Opening a gig during their first original-line-up tour for over two decades with a rousing piece without vocals may have seemed, at first, an odd way to get the audience “voxed-up”.
But looking around, it was clear people were not sitting firmly in their seats through lack of enthusiasm, but because they were awestruck by the subtle sound emanating from these four phenomenally talented musicians.
A few numbers in, canny Scottish frontman Midge Ure broke the sitting spell by first playing the sympathy card – telling everyone how pleased he was to see someone had showed up – and then chivvying the packed house to get up and dance by asking whether it was not the “done thing to stand up in such a historic building”.
The hall rose to their feet in a single move and, with the first beats of One Small Day, it immediately started to feel even more special.

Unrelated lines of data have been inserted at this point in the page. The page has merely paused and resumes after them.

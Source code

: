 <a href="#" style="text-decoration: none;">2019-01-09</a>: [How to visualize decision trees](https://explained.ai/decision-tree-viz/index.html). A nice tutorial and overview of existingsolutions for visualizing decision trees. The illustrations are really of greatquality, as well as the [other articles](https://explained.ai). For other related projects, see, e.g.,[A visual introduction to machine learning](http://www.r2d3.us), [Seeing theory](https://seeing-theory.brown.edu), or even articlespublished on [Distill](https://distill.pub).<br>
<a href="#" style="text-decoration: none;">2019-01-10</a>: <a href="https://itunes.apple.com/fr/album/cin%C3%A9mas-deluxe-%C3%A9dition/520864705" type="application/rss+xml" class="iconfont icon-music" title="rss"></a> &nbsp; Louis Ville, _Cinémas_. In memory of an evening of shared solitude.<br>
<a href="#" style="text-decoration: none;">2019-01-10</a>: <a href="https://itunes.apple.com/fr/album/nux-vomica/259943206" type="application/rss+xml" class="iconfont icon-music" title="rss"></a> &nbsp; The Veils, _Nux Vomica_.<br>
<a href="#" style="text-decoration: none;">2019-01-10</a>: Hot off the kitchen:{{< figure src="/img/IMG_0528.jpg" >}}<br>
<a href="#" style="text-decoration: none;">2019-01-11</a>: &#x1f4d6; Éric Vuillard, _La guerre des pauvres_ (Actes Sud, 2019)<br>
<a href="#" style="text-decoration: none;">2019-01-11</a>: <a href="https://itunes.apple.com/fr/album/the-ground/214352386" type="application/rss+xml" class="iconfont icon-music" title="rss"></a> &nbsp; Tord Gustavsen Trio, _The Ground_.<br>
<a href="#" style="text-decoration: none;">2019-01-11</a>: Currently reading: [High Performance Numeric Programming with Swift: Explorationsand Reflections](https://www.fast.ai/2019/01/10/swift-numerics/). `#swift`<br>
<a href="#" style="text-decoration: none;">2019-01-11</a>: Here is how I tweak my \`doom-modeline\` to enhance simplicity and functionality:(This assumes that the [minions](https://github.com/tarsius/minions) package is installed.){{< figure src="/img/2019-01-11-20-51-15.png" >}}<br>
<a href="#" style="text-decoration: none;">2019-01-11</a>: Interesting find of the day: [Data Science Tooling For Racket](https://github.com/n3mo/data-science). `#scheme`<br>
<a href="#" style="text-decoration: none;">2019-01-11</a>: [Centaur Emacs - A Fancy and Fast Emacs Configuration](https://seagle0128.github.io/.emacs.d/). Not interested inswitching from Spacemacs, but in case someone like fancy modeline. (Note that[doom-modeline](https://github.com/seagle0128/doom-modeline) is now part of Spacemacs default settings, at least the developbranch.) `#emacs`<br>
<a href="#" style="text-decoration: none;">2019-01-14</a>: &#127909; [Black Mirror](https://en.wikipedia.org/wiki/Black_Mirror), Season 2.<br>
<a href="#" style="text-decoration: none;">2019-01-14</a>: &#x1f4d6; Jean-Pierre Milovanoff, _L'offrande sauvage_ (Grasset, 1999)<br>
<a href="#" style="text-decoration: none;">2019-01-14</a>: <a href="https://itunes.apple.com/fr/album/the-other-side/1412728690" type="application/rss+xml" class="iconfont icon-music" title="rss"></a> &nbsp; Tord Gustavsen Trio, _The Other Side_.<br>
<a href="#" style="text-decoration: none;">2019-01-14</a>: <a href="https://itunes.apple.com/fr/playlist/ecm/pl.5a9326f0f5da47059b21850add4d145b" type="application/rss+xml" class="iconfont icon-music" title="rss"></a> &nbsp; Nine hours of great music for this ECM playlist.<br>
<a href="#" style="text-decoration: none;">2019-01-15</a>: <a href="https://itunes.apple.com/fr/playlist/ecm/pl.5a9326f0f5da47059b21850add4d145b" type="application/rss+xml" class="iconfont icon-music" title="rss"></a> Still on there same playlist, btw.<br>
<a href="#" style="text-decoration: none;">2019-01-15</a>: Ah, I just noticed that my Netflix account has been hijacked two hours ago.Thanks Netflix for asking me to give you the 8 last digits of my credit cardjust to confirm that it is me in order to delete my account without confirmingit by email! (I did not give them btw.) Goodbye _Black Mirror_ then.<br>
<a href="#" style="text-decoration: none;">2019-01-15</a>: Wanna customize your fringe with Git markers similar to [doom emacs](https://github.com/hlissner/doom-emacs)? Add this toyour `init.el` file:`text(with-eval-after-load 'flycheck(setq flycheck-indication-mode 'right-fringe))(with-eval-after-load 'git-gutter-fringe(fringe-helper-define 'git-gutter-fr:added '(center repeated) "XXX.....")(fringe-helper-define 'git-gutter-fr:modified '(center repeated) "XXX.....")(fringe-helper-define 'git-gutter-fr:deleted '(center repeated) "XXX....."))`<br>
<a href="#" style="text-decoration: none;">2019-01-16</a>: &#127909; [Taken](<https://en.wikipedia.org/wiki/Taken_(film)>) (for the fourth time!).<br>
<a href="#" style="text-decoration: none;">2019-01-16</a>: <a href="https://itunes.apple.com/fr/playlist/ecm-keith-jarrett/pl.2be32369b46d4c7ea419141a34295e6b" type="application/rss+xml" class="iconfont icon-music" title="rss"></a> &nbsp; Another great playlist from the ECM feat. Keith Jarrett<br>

Reap the Wild Wind was as exciting and fresh as ever and a truly inspiring resurrection of Hymn was enough to convince any doubters that, despite some grey hair, Ure, Chris Cross (bass guitar, synthesiser, vocals), Billy Currie (keyboards and synthesiser) and drummer Warren Cann were nowhere near exchanging new wave for old.
As for Vienna, well, it could still conjure up the days when Ure was The Voice, new romance was exactly that and all the prettiest boys were piling on the eye-liner.